In sober earnestness, the great question-this solemn arbitrement between Faith and Reason-requires to be examined with a more dispassionate judgement and larger philosophy than Mr. Newman has brought to bear upon it. The important distinction in the sounder German philosophy between Vernunft (the perfect Reason-we have no corresponding term) and Verstand, may be called in, as Dr. Arnold suggests, with some advantage. We have not forgotten Mr. Newman's University Sermons, which if in our judgement far from exhaustive, satisfactory, or conclusive, are suggestive of much deep and important thought, of much true if not complete philosophy. If we remember, he comes at last to the one test of faith, its working by love.' It is the Christian disposition which embraces, warrants, purifies, and at the same time tries the faith. Would that on these terms Christendom could come to a truce! Let us all endeavour to become good Christians, Christians in love as in faith, and we shall approximate to truth far more nearly than by years of controversy. Though even here we fear that we

shall hardly agree in our first principle. Mr. Newman's will be an ascetic, gloomy, self-torturing, monastic, though deeply devout Christianity; ours an active, cheerful, intelligent, domestic, English, and therefore more practical, though it may be less imaginative or ceremonial faith.
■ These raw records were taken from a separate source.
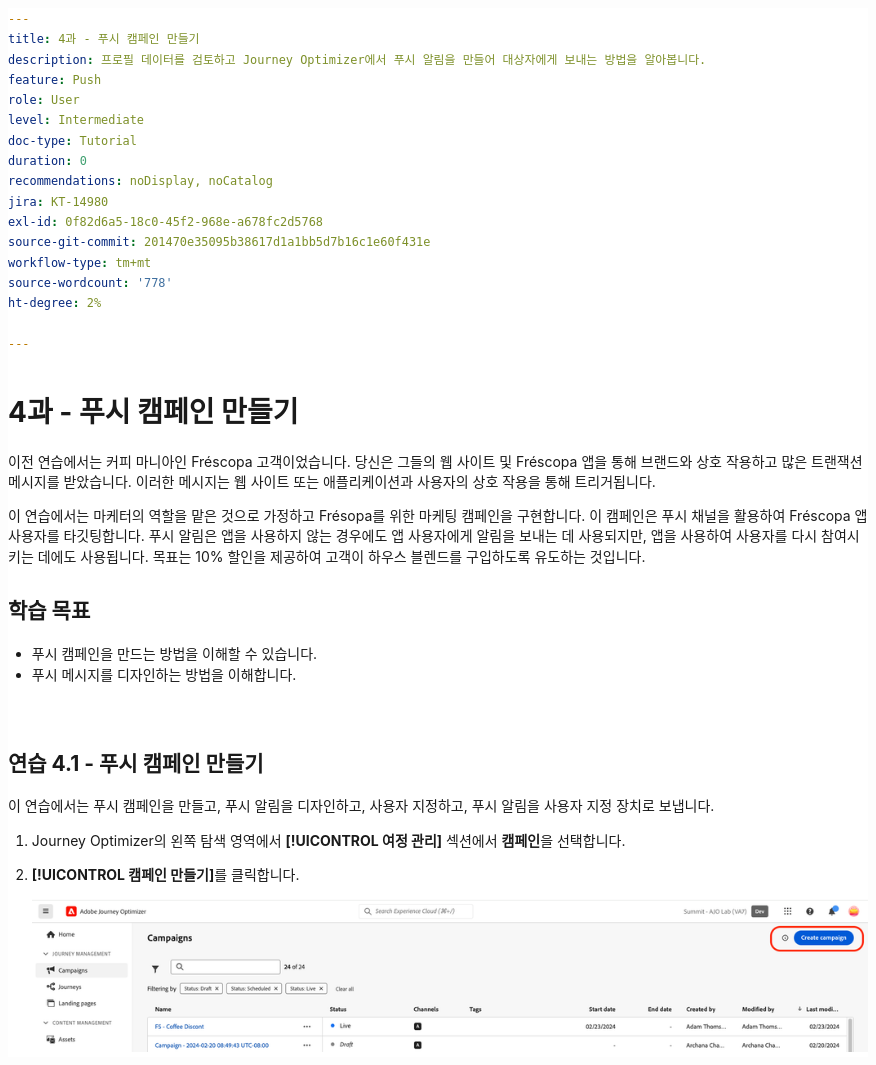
 ```yaml
---
title: 4과 - 푸시 캠페인 만들기
description: 프로필 데이터를 검토하고 Journey Optimizer에서 푸시 알림을 만들어 대상자에게 보내는 방법을 알아봅니다.
feature: Push
role: User
level: Intermediate
doc-type: Tutorial
duration: 0
recommendations: noDisplay, noCatalog
jira: KT-14980
exl-id: 0f82d6a5-18c0-45f2-968e-a678fc2d5768
source-git-commit: 201470e35095b38617d1a1bb5d7b16c1e60f431e
workflow-type: tm+mt
source-wordcount: '778'
ht-degree: 2%

---
```


# 4과 - 푸시 캠페인 만들기

이전 연습에서는 커피 마니아인 Fréscopa 고객이었습니다. 당신은 그들의 웹 사이트 및 Fréscopa 앱을 통해 브랜드와 상호 작용하고 많은 트랜잭션 메시지를 받았습니다. 이러한 메시지는 웹 사이트 또는 애플리케이션과 사용자의 상호 작용을 통해 트리거됩니다.

이 연습에서는 마케터의 역할을 맡은 것으로 가정하고 Frésopa를 위한 마케팅 캠페인을 구현합니다. 이 캠페인은 푸시 채널을 활용하여 Fréscopa 앱 사용자를 타깃팅합니다. 푸시 알림은 앱을 사용하지 않는 경우에도 앱 사용자에게 알림을 보내는 데 사용되지만, 앱을 사용하여 사용자를 다시 참여시키는 데에도 사용됩니다. 목표는 10% 할인을 제공하여 고객이 하우스 블렌드를 구입하도록 유도하는 것입니다.

## 학습 목표

* 푸시 캠페인을 만드는 방법을 이해할 수 있습니다.
* 푸시 메시지를 디자인하는 방법을 이해합니다.

<br>

## 연습 4.1 - 푸시 캠페인 만들기

이 연습에서는 푸시 캠페인을 만들고, 푸시 알림을 디자인하고, 사용자 지정하고, 푸시 알림을 사용자 지정 장치로 보냅니다.

1. Journey Optimizer의 왼쪽 탐색 영역에서 **[!UICONTROL 여정 관리]** 섹션에서 **캠페인**&#x200B;을 선택합니다.

1. **[!UICONTROL 캠페인 만들기]**&#x200B;를 클릭합니다.

   ![캠페인 만들기](/help/summit-labs/summit-lab-2024/l820-lab-workbook/assets/2-3-1-1-create-campaign.png)
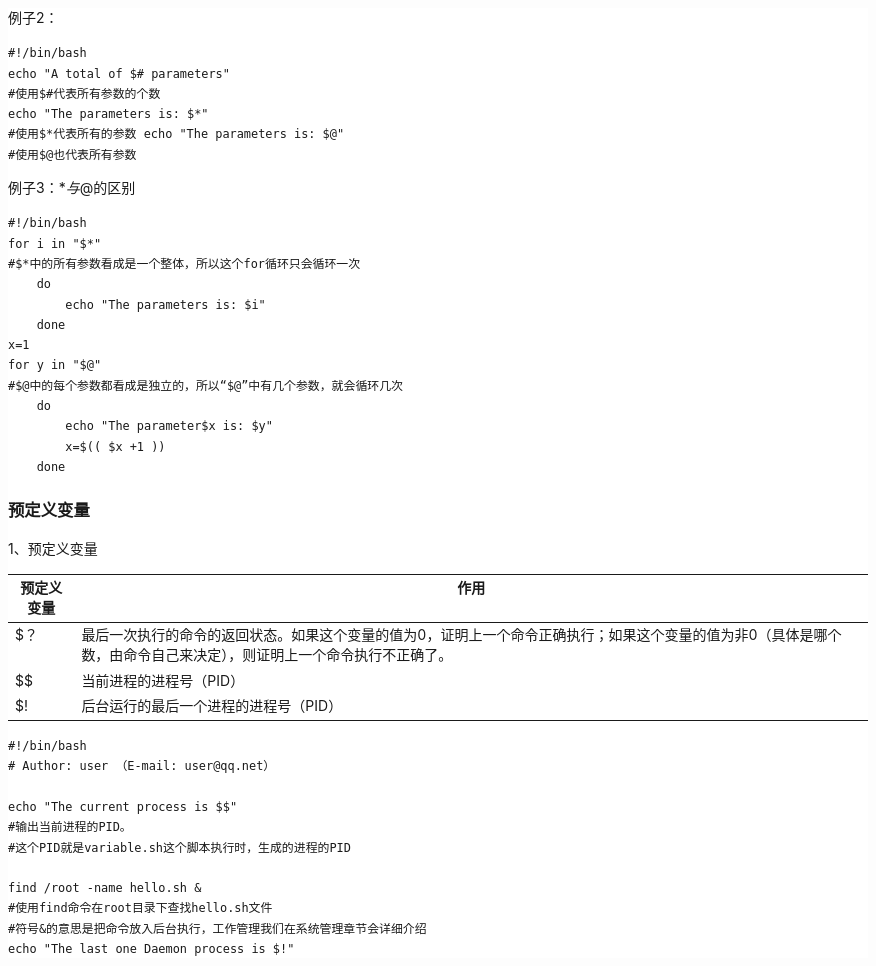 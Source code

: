 例子2：

```
#!/bin/bash 
echo "A total of $# parameters" 
#使用$#代表所有参数的个数 
echo "The parameters is: $*" 
#使用$*代表所有的参数 echo "The parameters is: $@" 
#使用$@也代表所有参数 
```

例子3：$*与$@的区别

```
#!/bin/bash 
for i in "$*" 
#$*中的所有参数看成是一个整体，所以这个for循环只会循环一次 
    do                 
        echo "The parameters is: $i"
    done 
x=1 
for y in "$@" 
#$@中的每个参数都看成是独立的，所以“$@”中有几个参数，就会循环几次 
    do             
        echo "The parameter$x is: $y"                 
        x=$(( $x +1 ))     
    done
```

### 预定义变量

1、预定义变量

| 预定义变量 | 作用                                                         |
| ---------- | ------------------------------------------------------------ |
| $？        | 最后一次执行的命令的返回状态。如果这个变量的值为0，证明上一个命令正确执行；如果这个变量的值为非0（具体是哪个数，由命令自己来决定），则证明上一个命令执行不正确了。 |
| $$         | 当前进程的进程号（PID）                                      |
| $!         | 后台运行的最后一个进程的进程号（PID）                        |

```
#!/bin/bash 
# Author: user （E-mail: user@qq.net）   

echo "The current process is $$" 
#输出当前进程的PID。 
#这个PID就是variable.sh这个脚本执行时，生成的进程的PID   

find /root -name hello.sh & 
#使用find命令在root目录下查找hello.sh文件 
#符号&的意思是把命令放入后台执行，工作管理我们在系统管理章节会详细介绍 
echo "The last one Daemon process is $!"
```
But, after all, this controversy, as it is really brought to issue in the present day, rests far below these abstruse inquiries into the legitimate province of Faith and of Reason. Mr. Newman writes of Reason, as of a slow and regular intellectual process; a working out of truth by profound meditation, which few have the ability, still fewer the leisure, in this busy age, to pursue. But there is an intuitive reason, which we presume to think a competent judge in great part of the debate; at least, we are sure that most men will be guided by its verdict. There is a homely quality, called common sense, especially strong in our practical Anglo-Saxon race. The vast mass of men endowed with this gift will persist in taking their Christianity from the New Testament rather than from the long range of Ecclesiastical History: they know that the New Testament is not merely the most authoritative, but likewise the oldest record of their faith; and they will find it difficult to understand how doctrines, of which our Lord vouchsafes not the least hint, and of which the Apostles betrayed in all their writings not the slightest knowledge, can be essential to their salvation. They will be utterly perplexed with the notion that the Son of God made a revelation to mankind, a revelation of mercy and truth, and yet left that revelation to be completed (for every addition must either be an improvement, an elucidation, or an unwarranted excrescence) by man at the close of fourteen or fifteen centuries. If a new object of worship, seemingly altogether excluded not merely by the silence of the Scripture, but by an apparently jealous reservation of divine honours to the Persons of the Holy Trinity, should have arisen five centuries after the death of Christ, and claim, if theoretically subordinate, practically equal or superior honours; if this common-sense Christian, when he reads of One Mediator

between God and man, should discover an infinite multitude of intermediate Intercessors, at least, coming between him and the throne of grace, he will have almost an invincible repugnance to submit to an authority, in itself of very uncertain and questionable date.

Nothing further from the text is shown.